Empire Controls does a considerable amount of work each year for owners, General contractors, and Mechanical contractors in the field of installation and or service of Electrical and mechanical equipment. Our contracts will range from controls, mechanical wiring, electrical or assistance in design and or service.
AUTOMATION & CONTROL
Building Automation and Control systems save money on utilities while improving tenant comfort. A good system does this by giving you better control of energy spending, and by implementing accepted energy saving strategies. In some cases, there are other automated methods of implementing the strategies, but none are as precise and reliable as a good DDC system.
Direct Digital Controls can provide closer control of temperatures and other controlled variables than conventional controls. The energy otherwise spent on "overshooting" temperature is saved. DDC systems are also ideal for implementing the following strategies:
» Coordinating adjacent systems so that they do not work against each other ie. rad/fan controller.
» Turning off lighting, fans, pumps, boilers and hot water tanks when not really needed.
» Reseting temperature of supply air and hot or chilled water used for heating and cooling to the temperatures actually needed to meet current load.
» Controlling amount of outside air to match actual ventilation requirement, as determined by a Carbon Dioxide sensor.
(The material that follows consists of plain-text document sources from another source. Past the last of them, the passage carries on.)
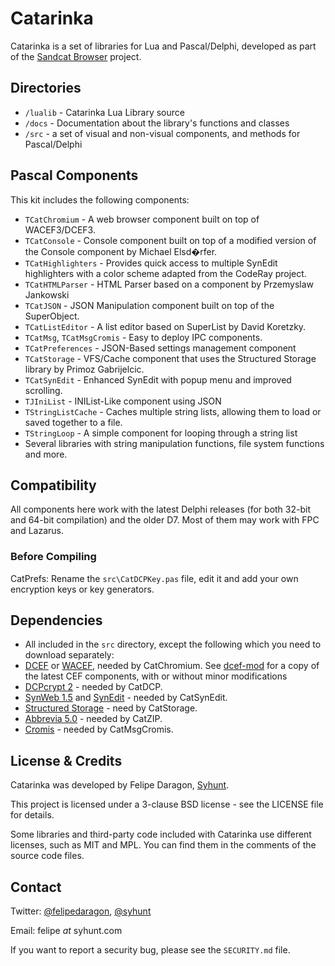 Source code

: # Catarinka

Catarinka is a set of libraries for Lua and Pascal/Delphi, developed as part of the [Sandcat Browser](https://github.com/felipedaragon/sandcat) project.

## Directories

* `/lualib` - Catarinka Lua Library source
 * `/docs` - Documentation about the library's functions and classes
* `/src` - a set of visual and non-visual components, and methods for Pascal/Delphi
 
## Pascal Components

 This kit includes the following components:

* `TCatChromium` - A web browser component built on top of WACEF3/DCEF3.
* `TCatConsole` - Console component built on top of a modified version of the Console component by Michael Elsd�rfer.
* `TCatHighlighters` - Provides quick access to multiple SynEdit highlighters with a color scheme adapted from the CodeRay project.
* `TCatHTMLParser` - HTML Parser based on a component by Przemyslaw Jankowski
* `TCatJSON` - JSON Manipulation component built on top of the SuperObject.
* `TCatListEditor` - A list editor based on SuperList by David Koretzky.
* `TCatMsg`, `TCatMsgCromis` - Easy to deploy IPC components.
* `TCatPreferences` - JSON-Based settings management component
* `TCatStorage` - VFS/Cache component that uses the Structured Storage library by Primoz Gabrijelcic.
* `TCatSynEdit` - Enhanced SynEdit with popup menu and improved scrolling.
* `TJIniList` - INIList-Like component using JSON
* `TStringListCache` - Caches multiple string lists, allowing them to load or saved together to a file.
* `TStringLoop` - A simple component for looping through a string list
* Several libraries with string manipulation functions, file system functions and more.

## Compatibility

All components here work with the latest Delphi releases (for both 32-bit and 64-bit compilation) and the older D7. Most of them may work with FPC and Lazarus.

### Before Compiling

CatPrefs: Rename the `src\CatDCPKey.pas` file, edit it and add your own encryption keys or key generators.

## Dependencies

* All included in the `src` directory, except the following which you need to download separately:
* [DCEF](https://github.com/hgourvest/dcef3) or [WACEF](https://bitbucket.org/WaspAce/wacef), needed by CatChromium. See [dcef-mod](https://github.com/felipedaragon/dcef-mod) for a copy of the latest CEF components, with or without minor modifications
* [DCPcrypt 2](https://bitbucket.org/wpostma/dcpcrypt2010) - needed by CatDCP.
* [SynWeb 1.5](https://code.google.com/p/synweb/) and [SynEdit](http://sourceforge.net/projects/synedit/) - needed by CatSynEdit.
* [Structured Storage](https://github.com/gabr42/GpDelphiUnits) - need by CatStorage.
* [Abbrevia 5.0](http://sourceforge.net/projects/tpabbrevia/) - needed by CatZIP.
* [Cromis](http://www.cromis.net/blog/downloads/cromis-ipc/) - needed by CatMsgCromis.

## License & Credits

Catarinka was developed by Felipe Daragon, [Syhunt](http://www.syhunt.com/).

This project is licensed under a 3-clause BSD license - see the LICENSE file for details.

Some libraries and third-party code included with Catarinka use different licenses, such as MIT and MPL. You can find them in the comments of the source code files.

## Contact

Twitter: [@felipedaragon](https://twitter.com/felipedaragon), [@syhunt](https://twitter.com/syhunt)

Email: felipe _at_ syhunt.com

If you want to report a security bug, please see the `SECURITY.md` file.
» Demand limiting, i.e. turning off non essential loads to avoid incurring additional electrical demand charges.
» Coordinating overhead doors with local heating systems, i.e. locking out a unit heater if the adjacent overhead door is open.
» Eliminating thermostat tampering.
» Sequencing of boiler and cooling tower systems.
Additionally, DDC systems have a monitoring capability that is increasingly important as on site operating staff are spread thinner each year. Imagine being able to check the temperatures of occupied space and the status of the systems from three buildings away!
DDC systems usually have alarm points to advise operators when conditions are abnormal. During off hours, the system can use the telephone to notify an off site monitoring service by modem of selected abnormal conditions or "critical alarms". The off site technician can analyze the status of the various system components, and take appropriate action. Imagine the benefits of early warning when "no heat" or "flood" conditions develop during off hours!
As implied by the graphic at the top of the page, direct digital controls are the basic technology used in modern lighting controls, fire, security alarms and card access systems. A DDC system can be an integrated Building Automation System, performing all these functions.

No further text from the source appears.